Dataset entries:
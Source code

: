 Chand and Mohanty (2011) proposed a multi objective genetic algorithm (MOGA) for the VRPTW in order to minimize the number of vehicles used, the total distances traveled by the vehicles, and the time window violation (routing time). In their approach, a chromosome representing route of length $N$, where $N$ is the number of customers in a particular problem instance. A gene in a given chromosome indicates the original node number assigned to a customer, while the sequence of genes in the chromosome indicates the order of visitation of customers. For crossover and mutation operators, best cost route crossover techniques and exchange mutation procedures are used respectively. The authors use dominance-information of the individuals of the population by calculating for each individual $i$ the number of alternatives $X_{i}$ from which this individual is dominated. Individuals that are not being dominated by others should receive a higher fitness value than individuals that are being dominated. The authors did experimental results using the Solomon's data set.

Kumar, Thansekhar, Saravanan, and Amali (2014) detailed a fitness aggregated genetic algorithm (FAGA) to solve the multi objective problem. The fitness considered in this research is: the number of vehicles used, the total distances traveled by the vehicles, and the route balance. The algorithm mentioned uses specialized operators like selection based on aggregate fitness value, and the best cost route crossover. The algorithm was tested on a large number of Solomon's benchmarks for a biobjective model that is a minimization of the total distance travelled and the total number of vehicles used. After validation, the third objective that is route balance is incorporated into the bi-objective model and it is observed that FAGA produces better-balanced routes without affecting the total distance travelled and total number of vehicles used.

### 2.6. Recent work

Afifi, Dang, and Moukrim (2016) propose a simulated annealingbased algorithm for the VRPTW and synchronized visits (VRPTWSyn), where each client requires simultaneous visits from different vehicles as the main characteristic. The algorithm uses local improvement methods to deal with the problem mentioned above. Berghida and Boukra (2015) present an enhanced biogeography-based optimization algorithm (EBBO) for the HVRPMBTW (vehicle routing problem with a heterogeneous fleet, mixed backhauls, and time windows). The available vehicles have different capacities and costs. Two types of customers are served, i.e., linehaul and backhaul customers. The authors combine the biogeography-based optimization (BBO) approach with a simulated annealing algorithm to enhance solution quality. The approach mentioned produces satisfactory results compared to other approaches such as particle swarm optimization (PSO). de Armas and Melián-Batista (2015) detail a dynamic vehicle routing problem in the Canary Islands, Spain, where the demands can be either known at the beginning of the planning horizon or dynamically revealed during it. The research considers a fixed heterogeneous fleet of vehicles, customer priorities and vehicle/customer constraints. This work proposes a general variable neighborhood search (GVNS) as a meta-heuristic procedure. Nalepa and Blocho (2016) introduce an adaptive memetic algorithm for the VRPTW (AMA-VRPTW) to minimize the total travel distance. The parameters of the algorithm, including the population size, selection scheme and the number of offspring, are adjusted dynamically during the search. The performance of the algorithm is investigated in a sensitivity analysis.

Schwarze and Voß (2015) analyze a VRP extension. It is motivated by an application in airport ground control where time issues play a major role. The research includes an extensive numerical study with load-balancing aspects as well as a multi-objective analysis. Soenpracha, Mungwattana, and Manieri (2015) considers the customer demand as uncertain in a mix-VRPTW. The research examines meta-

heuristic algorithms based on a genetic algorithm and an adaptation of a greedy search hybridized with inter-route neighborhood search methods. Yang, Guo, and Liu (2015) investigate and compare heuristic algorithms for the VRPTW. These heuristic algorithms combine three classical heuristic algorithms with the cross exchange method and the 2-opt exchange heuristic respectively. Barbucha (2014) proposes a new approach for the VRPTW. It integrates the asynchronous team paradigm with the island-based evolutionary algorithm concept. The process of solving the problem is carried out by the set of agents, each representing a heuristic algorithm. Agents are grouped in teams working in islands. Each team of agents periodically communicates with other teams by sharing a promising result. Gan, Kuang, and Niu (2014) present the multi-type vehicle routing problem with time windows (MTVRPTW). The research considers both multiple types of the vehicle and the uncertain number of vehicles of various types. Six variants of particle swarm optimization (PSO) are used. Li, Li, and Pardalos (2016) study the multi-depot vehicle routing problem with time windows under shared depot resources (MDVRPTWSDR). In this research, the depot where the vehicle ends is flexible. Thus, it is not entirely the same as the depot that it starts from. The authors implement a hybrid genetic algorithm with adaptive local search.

• _EXERCISE BRIEF_:
Set out every record in full, exactly as given.

• _THE ANSWER_:
Source code

: Chand and Mohanty (2011) proposed a multi objective genetic algorithm (MOGA) for the VRPTW in order to minimize the number of vehicles used, the total distances traveled by the vehicles, and the time window violation (routing time). In their approach, a chromosome representing route of length $N$, where $N$ is the number of customers in a particular problem instance. A gene in a given chromosome indicates the original node number assigned to a customer, while the sequence of genes in the chromosome indicates the order of visitation of customers. For crossover and mutation operators, best cost route crossover techniques and exchange mutation procedures are used respectively. The authors use dominance-information of the individuals of the population by calculating for each individual $i$ the number of alternatives $X_{i}$ from which this individual is dominated. Individuals that are not being dominated by others should receive a higher fitness value than individuals that are being dominated. The authors did experimental results using the Solomon's data set.

Kumar, Thansekhar, Saravanan, and Amali (2014) detailed a fitness aggregated genetic algorithm (FAGA) to solve the multi objective problem. The fitness considered in this research is: the number of vehicles used, the total distances traveled by the vehicles, and the route balance. The algorithm mentioned uses specialized operators like selection based on aggregate fitness value, and the best cost route crossover. The algorithm was tested on a large number of Solomon's benchmarks for a biobjective model that is a minimization of the total distance travelled and the total number of vehicles used. After validation, the third objective that is route balance is incorporated into the bi-objective model and it is observed that FAGA produces better-balanced routes without affecting the total distance travelled and total number of vehicles used.

### 2.6. Recent work

Afifi, Dang, and Moukrim (2016) propose a simulated annealingbased algorithm for the VRPTW and synchronized visits (VRPTWSyn), where each client requires simultaneous visits from different vehicles as the main characteristic. The algorithm uses local improvement methods to deal with the problem mentioned above. Berghida and Boukra (2015) present an enhanced biogeography-based optimization algorithm (EBBO) for the HVRPMBTW (vehicle routing problem with a heterogeneous fleet, mixed backhauls, and time windows). The available vehicles have different capacities and costs. Two types of customers are served, i.e., linehaul and backhaul customers. The authors combine the biogeography-based optimization (BBO) approach with a simulated annealing algorithm to enhance solution quality. The approach mentioned produces satisfactory results compared to other approaches such as particle swarm optimization (PSO). de Armas and Melián-Batista (2015) detail a dynamic vehicle routing problem in the Canary Islands, Spain, where the demands can be either known at the beginning of the planning horizon or dynamically revealed during it. The research considers a fixed heterogeneous fleet of vehicles, customer priorities and vehicle/customer constraints. This work proposes a general variable neighborhood search (GVNS) as a meta-heuristic procedure. Nalepa and Blocho (2016) introduce an adaptive memetic algorithm for the VRPTW (AMA-VRPTW) to minimize the total travel distance. The parameters of the algorithm, including the population size, selection scheme and the number of offspring, are adjusted dynamically during the search. The performance of the algorithm is investigated in a sensitivity analysis.

Schwarze and Voß (2015) analyze a VRP extension. It is motivated by an application in airport ground control where time issues play a major role. The research includes an extensive numerical study with load-balancing aspects as well as a multi-objective analysis. Soenpracha, Mungwattana, and Manieri (2015) considers the customer demand as uncertain in a mix-VRPTW. The research examines meta-

heuristic algorithms based on a genetic algorithm and an adaptation of a greedy search hybridized with inter-route neighborhood search methods. Yang, Guo, and Liu (2015) investigate and compare heuristic algorithms for the VRPTW. These heuristic algorithms combine three classical heuristic algorithms with the cross exchange method and the 2-opt exchange heuristic respectively. Barbucha (2014) proposes a new approach for the VRPTW. It integrates the asynchronous team paradigm with the island-based evolutionary algorithm concept. The process of solving the problem is carried out by the set of agents, each representing a heuristic algorithm. Agents are grouped in teams working in islands. Each team of agents periodically communicates with other teams by sharing a promising result. Gan, Kuang, and Niu (2014) present the multi-type vehicle routing problem with time windows (MTVRPTW). The research considers both multiple types of the vehicle and the uncertain number of vehicles of various types. Six variants of particle swarm optimization (PSO) are used. Li, Li, and Pardalos (2016) study the multi-depot vehicle routing problem with time windows under shared depot resources (MDVRPTWSDR). In this research, the depot where the vehicle ends is flexible. Thus, it is not entirely the same as the depot that it starts from. The authors implement a hybrid genetic algorithm with adaptive local search.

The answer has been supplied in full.